第21話

 ヒュンと放たれた矢が弧を描き、地面にすとんと突き刺さった。獲物はその音で逃げていく。当然だ。


「レオはいつになったら、まともに矢を射ることができるんだい?」

「はは、申し訳ない。これでも努力はしているんだ……」

 自身の不出来さを憫笑するレオナール様を、ご主人様は冷めた目で見る。本当にご主人様の恋心は10歳の時点で消えてしまったのだろうか……。


 ご主人様は11歳になった。そしてジェネロジテ学園の生徒は今日から一週間、イリゼ国の外れの森で校外学習をする。


 校外学習の目的の一つは、『命の大切さを学び、食のありがたさを知る』


 俺は想像した。


 普段は寮や学校で一流のシェフが作った食事を食べているジェネロジテ学園の生徒達だが、今回ばかりは違うのだろう。食育教育の一環として自分達で獲物を狩り、解体し、料理し、食す事により、命の大切さを学ぶのだろう、そう思っていたのだが……。


 そこは自国と近隣諸国の王侯貴族の令息ばかりが集まるジェネロジテ学園だ。生徒は狩るまでだ。狩った獲物を捌くのは雇われたシェフで、料理までしてくれる。いったいこのやり方で何を学べるのだろう。


 ご主人様は5歳の頃から獲物を狩り、ありがとうと言いながら捌いていた。そして命の大切さを知っているが故に残すこともない。さすが俺のご主人様は素晴らしい!


 そんな校外学習にはもうひとつ目的がある。それは『有事の際の困難な状況での生活体験』だ。


 俺は思った。


 寝泊まりもテントか野宿なんだろうと。柔らかいベッドに、快適な温度が保たれた室内、いつでも入れるお風呂。常日頃そんな満ち足りた環境で過ごす令息達が、獣が襲ってくるかも知れない恐怖に怯え、寒空の下で毛布一枚で過ごすのだろうと……。


 だが、そんなことはなかった。お泊まりは郊外の森を抜けた美しい湖畔に立つ素敵な別荘だ。
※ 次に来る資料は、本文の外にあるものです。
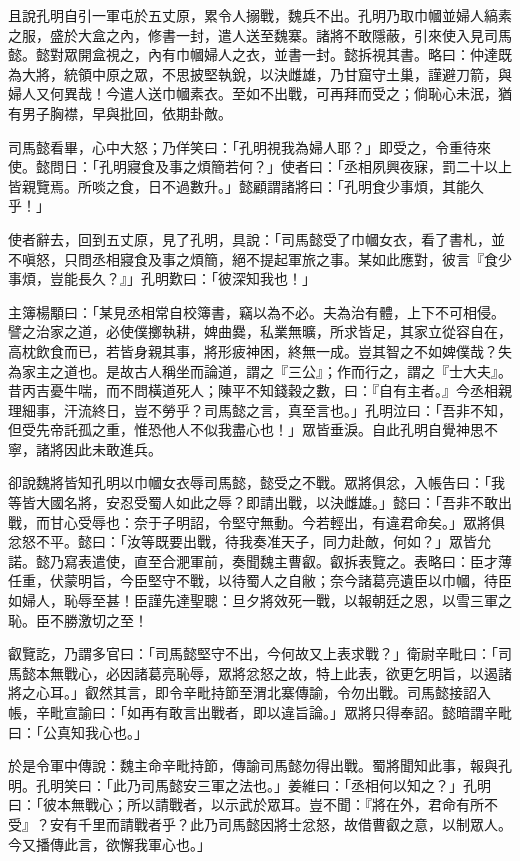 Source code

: 且說孔明自引一軍屯於五丈原，累令人搦戰，魏兵不出。孔明乃取巾幗並婦人縞素之服，盛於大盒之內，修書一封，遣人送至魏寨。諸將不敢隱蔽，引來使入見司馬懿。懿對眾開盒視之，內有巾幗婦人之衣，並書一封。懿拆視其書。略曰：仲達既為大將，統領中原之眾，不思披堅執銳，以決雌雄，乃甘窟守土巢，謹避刀箭，與婦人又何異哉！今遣人送巾幗素衣。至如不出戰，可再拜而受之；倘恥心未泯，猶有男子胸襟，早與批回，依期卦敵。

司馬懿看畢，心中大怒；乃佯笑曰：「孔明視我為婦人耶？」即受之，令重待來使。懿問日：「孔明寢食及事之煩簡若何？」使者曰：「丞相夙興夜寐，罰二十以上皆親覽焉。所啖之食，日不過數升。」懿顧謂諸將曰：「孔明食少事煩，其能久乎！」

使者辭去，回到五丈原，見了孔明，具說：「司馬懿受了巾幗女衣，看了書札，並不嗔怒，只問丞相寢食及事之煩簡，絕不提起軍旅之事。某如此應對，彼言『食少事煩，豈能長久？』」孔明歎曰：「彼深知我也！」

主簿楊顒曰：「某見丞相常自校簿書，竊以為不必。夫為治有體，上下不可相侵。譬之治家之道，必使僕擲執耕，婢曲爨，私業無曠，所求皆足，其家立從容自在，高枕飲食而已，若皆身親其事，將形疲神困，終無一成。豈其智之不如婢僕哉？失為家主之道也。是故古人稱坐而論道，謂之『三公』；作而行之，謂之『士大夫』。昔丙吉憂牛喘，而不問橫道死人；陳平不知錢穀之數，曰：『自有主者。』今丞相親理細事，汗流終日，豈不勞乎？司馬懿之言，真至言也。」孔明泣曰：「吾非不知，但受先帝託孤之重，惟恐他人不似我盡心也！」眾皆垂淚。自此孔明自覺神思不寧，諸將因此未敢進兵。

卻說魏將皆知孔明以巾幗女衣辱司馬懿，懿受之不戰。眾將俱忿，入帳告曰：「我等皆大國名將，安忍受蜀人如此之辱？即請出戰，以決雌雄。」懿曰：「吾非不敢出戰，而甘心受辱也：奈于子明詔，令堅守無動。今若輕出，有違君命矣。」眾將俱忿怒不平。懿曰：「汝等既要出戰，待我奏准天子，同力赴敵，何如？」眾皆允諾。懿乃寫表遣使，直至合淝軍前，奏聞魏主曹叡。叡拆表覽之。表略曰：臣才薄任重，伏蒙明旨，今臣堅守不戰，以待蜀人之自敝；奈今諸葛亮遺臣以巾幗，待臣如婦人，恥辱至甚！臣謹先達聖聰：旦夕將效死一戰，以報朝廷之恩，以雪三軍之恥。臣不勝激切之至！

叡覽訖，乃謂多官曰：「司馬懿堅守不出，今何故又上表求戰？」衛尉辛毗曰：「司馬懿本無戰心，必因諸葛亮恥辱，眾將忿怒之故，特上此表，欲更乞明旨，以遏諸將之心耳。」叡然其言，即令辛毗持節至渭北寨傳諭，令勿出戰。司馬懿接詔入帳，辛毗宣諭曰：「如再有敢言出戰者，即以違旨論。」眾將只得奉詔。懿暗謂辛毗曰：「公真知我心也。」

於是令軍中傳說：魏主命辛毗持節，傳諭司馬懿勿得出戰。蜀將聞知此事，報與孔明。孔明笑曰：「此乃司馬懿安三軍之法也。」姜維曰：「丞相何以知之？」孔明曰：「彼本無戰心；所以請戰者，以示武於眾耳。豈不聞：『將在外，君命有所不受』？安有千里而請戰者乎？此乃司馬懿因將士忿怒，故借曹叡之意，以制眾人。今又播傳此言，欲懈我軍心也。」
 いつもより気持ちばかり固いベッド。ほんの少し薄い布団。確かに狭いといえば狭いかも知れないと思える様な部屋には、少しだけ小さくなった気がするけど、違うかも知れないようなバスルームがついている。


 つまり、いつもと変わらない環境だ。

 俺のご主人様は5歳の頃から、テントでの寝泊まりを平然としていた。テントを張る場所がない時には、毛布にくるまり、俺と一緒に暖を取って寝た。旅の途中にお風呂なんてあるわけがない。その辺の川に入れれば御の字だ。襲ってくる獣は、ご飯がやって来たと言って喜んで……いやいや最後のは考えないでおこう。とにかく俺のご主人様はすごい!
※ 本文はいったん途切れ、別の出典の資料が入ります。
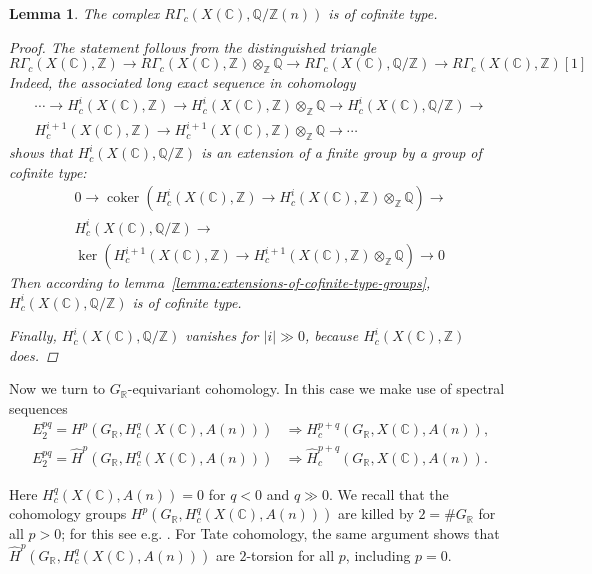 \documentclass[draft,leqno,12pt]{article}
\theoremstyle{plain}
\newtheorem{lemma}[theorem]{\indent\sc Lemma}
\theoremstyle{definition}
\DeclareMathOperator{\coker}{coker}
\newcommand{\ZZ}{\mathbb{Z}}
\newcommand{\QQ}{\mathbb{Q}}
\newcommand{\RR}{\mathbb{R}}
\newcommand{\CC}{\mathbb{C}}
\begin{document}
\begin{lemma}
  The complex $R\Gamma_c (X (\CC), \QQ/\ZZ (n))$ is of cofinite type.

  \begin{proof}
    The statement follows from the distinguished triangle
    \[ R\Gamma_c (X (\CC), \ZZ) \to
    R\Gamma_c (X (\CC), \ZZ)\otimes_\ZZ \QQ \to
    R\Gamma_c (X (\CC), \QQ/\ZZ) \to
    R\Gamma_c (X (\CC), \ZZ) [1] \]
    Indeed, the associated long exact sequence in cohomology
    \begin{multline*}
      \cdots \to H^i_c (X (\CC), \ZZ) \to
      H^i_c (X (\CC), \ZZ)\otimes_\ZZ \QQ \to
      H^i_c (X (\CC), \QQ/\ZZ) \to\\
      H^{i+1}_c (X (\CC), \ZZ) \to
      H^{i+1}_c (X (\CC), \ZZ)\otimes_\ZZ \QQ \to \cdots
    \end{multline*}
    shows that $H^i_c (X (\CC), \QQ/\ZZ)$ is an extension of a finite group by a
    group of cofinite type:
    \begin{multline*}
      0 \to \coker (H^i_c (X (\CC), \ZZ) \to
      H^i_c (X (\CC), \ZZ)\otimes_\ZZ \QQ) \to\\
      H^i_c (X (\CC), \QQ/\ZZ) \to\\
      \ker (H^{i+1}_c (X (\CC), \ZZ) \to
      H^{i+1}_c (X (\CC), \ZZ)\otimes_\ZZ \QQ) \to 0
    \end{multline*}
    Then according to lemma~\ref{lemma:extensions-of-cofinite-type-groups},
    $H^i_c (X (\CC), \QQ/\ZZ)$ is of cofinite type.

    Finally, $H^i_c (X (\CC), \QQ/\ZZ)$ vanishes for $|i| \gg 0$, because
    $H^i_c (X (\CC), \ZZ)$ does.
  \end{proof}
\end{lemma}

Now we turn to $G_\RR$-equivariant cohomology. In this case we make use of
spectral sequences
\begin{align*}
  E_2^{pq} = H^p (G_\RR, H_c^q (X (\CC), A (n))) & \Longrightarrow H_c^{p+q} (G_\RR, X (\CC), A (n)), \\
  E_2^{pq} = \widehat{H}^p (G_\RR, H_c^q (X (\CC), A (n))) & \Longrightarrow \widehat{H}_c^{p+q} (G_\RR, X (\CC), A (n)).
\end{align*}

Here $H_c^q (X (\CC), A (n)) = 0$ for $q < 0$ and $q \gg 0$. We recall that the
cohomology groups $H^p (G_\RR, H_c^q (X (\CC), A (n)))$ are killed by
$2 = \# G_\RR$ for all $p > 0$; for this see e.g.
\cite[Theorem~6.5.8]{Weibel-1994}. For Tate cohomology, the same argument shows
that $\widehat{H}^p (G_\RR, H_c^q (X (\CC), A (n)))$ are $2$-torsion for all
$p$, including $p = 0$.
\end{document}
 結局、ジェネロジテ学園の生徒は怪我でもしたら、学園の責任問題になる子供たちばかりだ。そのため、狩りをする生徒の周囲はイリゼ国自慢の屈強な騎士達が守っている。狩りをする獲物も、イリゼ国の兵士達が生徒達の前に誘導している始末だ。

 そしてそんなお膳立てされた獲物すら倒せないレオナール様。これは確かに情けない。


「レオは他は完璧なのに弓だけはだめだな」

「いつまでもフェリに頼っていてはダメだろう」

「フェリも人が良いな、いつまでもレオに付き合ってあげてさ」

「本当だよ、君たちはいつまで一緒にいるんだよ、よく飽きないよな」


 学友達が口々にご主人様とレオナール様に声をかける。

 そう、ご主人様はレオナール様との恋は諦めたとか言いながら、それでも一緒にいる。恋人としてはダメだが、友人としては気の置けない存在だそうだ。だからのクラスメイトの一部は今だに二人ができているのでは?と思っている。そんなだから、皆はご主人様とは一線を置いている。これでは新しい恋を見つけられそうにない。
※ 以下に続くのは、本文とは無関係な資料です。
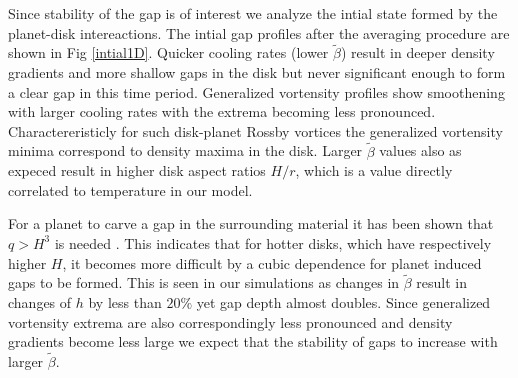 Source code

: Since stability of the gap is of interest we analyze the intial state formed by the planet-disk intereactions. The intial gap profiles after the averaging procedure are shown in Fig \ref{intial1D}. Quicker cooling rates (lower $\tilde{\beta}$) result in deeper density gradients and more shallow gaps in the disk but never significant enough to form a clear gap in this time period. Generalized vortensity profiles show smoothening with larger cooling rates with the extrema becoming less pronounced. Charactereristicly for such disk-planet Rossby vortices the generalized vortensity minima correspond to density maxima in the disk. Larger $\tilde\beta$ values also as expeced result in higher disk aspect ratios $H/r$, which is a value directly correlated to temperature in our model.

 For a planet to carve a gap in the surrounding material it has been shown that $q>H^3$ is needed \citep{crida06}. This indicates that for hotter disks, which have respectively higher $H$, it becomes more difficult by a cubic dependence for planet induced gaps to be formed. This is seen in our simulations as changes in $\tilde{\beta}$ result in changes of $h$ by less than $20\%$ yet gap depth almost doubles. Since generalized vortensity extrema are also correspondingly less pronounced and density gradients become less large we expect that the stability of gaps to increase with larger $\tilde{\beta}$.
 現在男であるご主人様だが、その姿は老若男女問わず視線を送ってしまうほどの美男子だ。

 今だって、屈強な騎士達がチラチラとご主人様を見ている。

 豪華なハニーブロンドの髪、ぱっちりとした、だけど鋭く光る鮮やかな紫の瞳、そして可愛らしい唇。


「男の姿のご主人様は艶やかな美男子ですね」と言うと「祖父の若い頃に似ているらしいわ」と言われた。レオナール様とご主人様の婚約を結んだ方だ。繰り返しの人生の中でちらっと見たことがあるけれど、確かに年齢の割には色気を十分に称えたロマンスグレーだった。若い頃はモテたに違いない!


 「お祖父様はお婆様一筋だったのよ」とご主人様は言っていた。あの色気と顔で、しかも妻一筋とか!モテる要素しかないじゃないか!


 そう言う意味でも良く似ている。口では飽きただ、他の人を探すだの言いながらも、ご主人様はレオナール様から離れようとしない。


(本当はまだ好きなんでしょ?)


 いつも喉から声が出かかっている。でも言えない。繰り返しの人生の中で、俺は段々とご主人様に言えないことが増えている。生きていれば色々な制限があり、約束があり、事情がある。それは仕方がない事だ。例え寂しく、胸が痛んだとしても。


 願わくばこの人生で繰り返しの人生を終わらせたい。そう思えるほど今回の人生は平和だ。


 ジェネロジテ学園の生徒の校外学習だってそうだ。前までの人生の時代は想像でしかないけれど、おそら前回までは、実戦に要した校外学習だったのではないだろうか。


 今回は魔王軍とも和平を結び、更に近隣諸国とも争う様子はない。気候も安定し、食料は安定供給され、大きな災害や、疫病の発生もない。それに伴い経済も安定している。

 ご主人様が言い出し、ムーンが起こした商会のおかげで大陸中の製品がどこにいても手に入るようになった。世の中は便利になった。


 そんな平和な世界で、無駄に戦いの訓練をしても仕方ないじゃないか。そう言う意味ではこんな風にまったりした校外学習も悪くない。


 全てはご主人様のおかげだと、俺は思ってる。だからご主人様……今回は諦めないであなたの恋を貫いてください。どんなに否定しても、あなたの目はレオナール様を追いかけるのだから……。